The complete listing should be transcribed precisely.
────────────────────────────────────────
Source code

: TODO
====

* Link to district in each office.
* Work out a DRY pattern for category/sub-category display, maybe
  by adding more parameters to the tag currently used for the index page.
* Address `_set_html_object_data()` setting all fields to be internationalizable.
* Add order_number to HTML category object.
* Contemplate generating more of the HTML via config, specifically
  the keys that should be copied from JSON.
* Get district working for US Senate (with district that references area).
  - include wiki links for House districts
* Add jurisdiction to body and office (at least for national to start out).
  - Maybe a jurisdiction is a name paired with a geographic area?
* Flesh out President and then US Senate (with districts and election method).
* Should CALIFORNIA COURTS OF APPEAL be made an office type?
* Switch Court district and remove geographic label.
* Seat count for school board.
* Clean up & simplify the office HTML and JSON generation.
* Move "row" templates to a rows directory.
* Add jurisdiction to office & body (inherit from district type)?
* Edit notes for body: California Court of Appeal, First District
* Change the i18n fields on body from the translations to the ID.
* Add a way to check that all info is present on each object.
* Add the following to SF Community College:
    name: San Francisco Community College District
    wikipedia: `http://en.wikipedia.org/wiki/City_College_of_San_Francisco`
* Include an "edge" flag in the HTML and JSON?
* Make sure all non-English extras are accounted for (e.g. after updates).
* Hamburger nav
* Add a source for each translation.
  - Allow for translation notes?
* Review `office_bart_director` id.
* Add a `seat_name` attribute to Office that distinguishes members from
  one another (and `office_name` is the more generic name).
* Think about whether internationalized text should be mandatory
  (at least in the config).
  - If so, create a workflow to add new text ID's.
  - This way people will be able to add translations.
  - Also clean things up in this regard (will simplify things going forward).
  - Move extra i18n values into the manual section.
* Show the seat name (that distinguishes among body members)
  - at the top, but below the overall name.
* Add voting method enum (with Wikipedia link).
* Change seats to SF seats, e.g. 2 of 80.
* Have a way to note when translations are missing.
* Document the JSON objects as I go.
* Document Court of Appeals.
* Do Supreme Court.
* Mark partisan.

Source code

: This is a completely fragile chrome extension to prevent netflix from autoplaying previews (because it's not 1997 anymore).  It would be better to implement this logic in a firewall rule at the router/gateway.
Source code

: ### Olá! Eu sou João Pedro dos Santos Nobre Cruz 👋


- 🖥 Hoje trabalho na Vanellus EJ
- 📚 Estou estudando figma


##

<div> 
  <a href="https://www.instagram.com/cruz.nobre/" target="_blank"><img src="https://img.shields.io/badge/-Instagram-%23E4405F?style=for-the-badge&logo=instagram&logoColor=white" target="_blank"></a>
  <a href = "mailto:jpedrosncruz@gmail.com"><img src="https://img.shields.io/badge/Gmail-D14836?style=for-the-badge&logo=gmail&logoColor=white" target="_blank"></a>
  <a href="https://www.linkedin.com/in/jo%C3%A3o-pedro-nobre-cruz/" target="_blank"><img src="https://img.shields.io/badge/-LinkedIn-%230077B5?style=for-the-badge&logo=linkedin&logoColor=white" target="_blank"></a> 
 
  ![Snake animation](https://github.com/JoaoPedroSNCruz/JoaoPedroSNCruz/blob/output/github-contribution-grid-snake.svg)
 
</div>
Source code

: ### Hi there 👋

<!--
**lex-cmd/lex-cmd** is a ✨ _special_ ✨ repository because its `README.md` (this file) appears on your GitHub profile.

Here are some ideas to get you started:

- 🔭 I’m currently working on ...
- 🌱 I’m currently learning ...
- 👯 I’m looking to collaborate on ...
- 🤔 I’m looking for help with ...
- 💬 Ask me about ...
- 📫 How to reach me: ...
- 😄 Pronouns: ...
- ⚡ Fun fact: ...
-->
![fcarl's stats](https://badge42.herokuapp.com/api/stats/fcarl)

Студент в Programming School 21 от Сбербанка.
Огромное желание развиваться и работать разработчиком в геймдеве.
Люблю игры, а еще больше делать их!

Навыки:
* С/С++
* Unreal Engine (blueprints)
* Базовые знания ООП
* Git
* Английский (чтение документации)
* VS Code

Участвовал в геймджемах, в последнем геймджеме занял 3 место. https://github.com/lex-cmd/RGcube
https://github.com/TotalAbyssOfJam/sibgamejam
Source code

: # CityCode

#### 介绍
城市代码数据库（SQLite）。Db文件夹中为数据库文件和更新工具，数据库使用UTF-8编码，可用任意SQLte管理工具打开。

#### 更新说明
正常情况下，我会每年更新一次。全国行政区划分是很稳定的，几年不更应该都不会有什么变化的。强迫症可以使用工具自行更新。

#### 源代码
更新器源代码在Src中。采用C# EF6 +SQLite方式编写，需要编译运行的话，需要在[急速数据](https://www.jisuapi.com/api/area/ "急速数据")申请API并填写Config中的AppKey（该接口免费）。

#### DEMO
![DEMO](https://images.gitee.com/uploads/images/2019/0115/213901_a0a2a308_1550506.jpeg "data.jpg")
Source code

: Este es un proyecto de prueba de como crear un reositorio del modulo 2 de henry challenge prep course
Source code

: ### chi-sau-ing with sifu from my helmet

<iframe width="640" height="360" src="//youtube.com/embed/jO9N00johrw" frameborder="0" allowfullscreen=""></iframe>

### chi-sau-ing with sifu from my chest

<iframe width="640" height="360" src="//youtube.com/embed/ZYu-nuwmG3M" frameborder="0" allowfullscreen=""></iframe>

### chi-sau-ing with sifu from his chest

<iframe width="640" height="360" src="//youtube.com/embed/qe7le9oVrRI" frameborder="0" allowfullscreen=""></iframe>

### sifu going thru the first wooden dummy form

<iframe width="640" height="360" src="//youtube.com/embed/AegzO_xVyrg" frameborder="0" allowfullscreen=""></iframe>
────────────────────────────────────────
◆ ANSWER BOX ◆
Source code

: TODO
====

* Link to district in each office.
* Work out a DRY pattern for category/sub-category display, maybe
  by adding more parameters to the tag currently used for the index page.
* Address `_set_html_object_data()` setting all fields to be internationalizable.
* Add order_number to HTML category object.
* Contemplate generating more of the HTML via config, specifically
  the keys that should be copied from JSON.
* Get district working for US Senate (with district that references area).
  - include wiki links for House districts
* Add jurisdiction to body and office (at least for national to start out).
  - Maybe a jurisdiction is a name paired with a geographic area?
* Flesh out President and then US Senate (with districts and election method).
* Should CALIFORNIA COURTS OF APPEAL be made an office type?
* Switch Court district and remove geographic label.
* Seat count for school board.
* Clean up & simplify the office HTML and JSON generation.
* Move "row" templates to a rows directory.
* Add jurisdiction to office & body (inherit from district type)?
* Edit notes for body: California Court of Appeal, First District
* Change the i18n fields on body from the translations to the ID.
* Add a way to check that all info is present on each object.
* Add the following to SF Community College:
    name: San Francisco Community College District
    wikipedia: `http://en.wikipedia.org/wiki/City_College_of_San_Francisco`
* Include an "edge" flag in the HTML and JSON?
* Make sure all non-English extras are accounted for (e.g. after updates).
* Hamburger nav
* Add a source for each translation.
  - Allow for translation notes?
* Review `office_bart_director` id.
* Add a `seat_name` attribute to Office that distinguishes members from
  one another (and `office_name` is the more generic name).
* Think about whether internationalized text should be mandatory
  (at least in the config).
  - If so, create a workflow to add new text ID's.
  - This way people will be able to add translations.
  - Also clean things up in this regard (will simplify things going forward).
  - Move extra i18n values into the manual section.
* Show the seat name (that distinguishes among body members)
  - at the top, but below the overall name.
* Add voting method enum (with Wikipedia link).
* Change seats to SF seats, e.g. 2 of 80.
* Have a way to note when translations are missing.
* Document the JSON objects as I go.
* Document Court of Appeals.
* Do Supreme Court.
* Mark partisan.

Source code

: This is a completely fragile chrome extension to prevent netflix from autoplaying previews (because it's not 1997 anymore).  It would be better to implement this logic in a firewall rule at the router/gateway.
Source code

: ### Olá! Eu sou João Pedro dos Santos Nobre Cruz 👋


- 🖥 Hoje trabalho na Vanellus EJ
- 📚 Estou estudando figma


##

<div> 
  <a href="https://www.instagram.com/cruz.nobre/" target="_blank"><img src="https://img.shields.io/badge/-Instagram-%23E4405F?style=for-the-badge&logo=instagram&logoColor=white" target="_blank"></a>
  <a href = "mailto:jpedrosncruz@gmail.com"><img src="https://img.shields.io/badge/Gmail-D14836?style=for-the-badge&logo=gmail&logoColor=white" target="_blank"></a>
  <a href="https://www.linkedin.com/in/jo%C3%A3o-pedro-nobre-cruz/" target="_blank"><img src="https://img.shields.io/badge/-LinkedIn-%230077B5?style=for-the-badge&logo=linkedin&logoColor=white" target="_blank"></a> 
 
  ![Snake animation](https://github.com/JoaoPedroSNCruz/JoaoPedroSNCruz/blob/output/github-contribution-grid-snake.svg)
 
</div>
Source code

: ### Hi there 👋

<!--
**lex-cmd/lex-cmd** is a ✨ _special_ ✨ repository because its `README.md` (this file) appears on your GitHub profile.

Here are some ideas to get you started:

- 🔭 I’m currently working on ...
- 🌱 I’m currently learning ...
- 👯 I’m looking to collaborate on ...
- 🤔 I’m looking for help with ...
- 💬 Ask me about ...
- 📫 How to reach me: ...
- 😄 Pronouns: ...
- ⚡ Fun fact: ...
-->
![fcarl's stats](https://badge42.herokuapp.com/api/stats/fcarl)

Студент в Programming School 21 от Сбербанка.
Огромное желание развиваться и работать разработчиком в геймдеве.
Люблю игры, а еще больше делать их!

Навыки:
* С/С++
* Unreal Engine (blueprints)
* Базовые знания ООП
* Git
* Английский (чтение документации)
* VS Code

Участвовал в геймджемах, в последнем геймджеме занял 3 место. https://github.com/lex-cmd/RGcube
https://github.com/TotalAbyssOfJam/sibgamejam
Source code

: # CityCode

#### 介绍
城市代码数据库（SQLite）。Db文件夹中为数据库文件和更新工具，数据库使用UTF-8编码，可用任意SQLte管理工具打开。

#### 更新说明
正常情况下，我会每年更新一次。全国行政区划分是很稳定的，几年不更应该都不会有什么变化的。强迫症可以使用工具自行更新。

#### 源代码
更新器源代码在Src中。采用C# EF6 +SQLite方式编写，需要编译运行的话，需要在[急速数据](https://www.jisuapi.com/api/area/ "急速数据")申请API并填写Config中的AppKey（该接口免费）。

#### DEMO
![DEMO](https://images.gitee.com/uploads/images/2019/0115/213901_a0a2a308_1550506.jpeg "data.jpg")
Source code

: Este es un proyecto de prueba de como crear un reositorio del modulo 2 de henry challenge prep course
Source code

: ### chi-sau-ing with sifu from my helmet

<iframe width="640" height="360" src="//youtube.com/embed/jO9N00johrw" frameborder="0" allowfullscreen=""></iframe>

### chi-sau-ing with sifu from my chest

<iframe width="640" height="360" src="//youtube.com/embed/ZYu-nuwmG3M" frameborder="0" allowfullscreen=""></iframe>

### chi-sau-ing with sifu from his chest

<iframe width="640" height="360" src="//youtube.com/embed/qe7le9oVrRI" frameborder="0" allowfullscreen=""></iframe>

### sifu going thru the first wooden dummy form

<iframe width="640" height="360" src="//youtube.com/embed/AegzO_xVyrg" frameborder="0" allowfullscreen=""></iframe>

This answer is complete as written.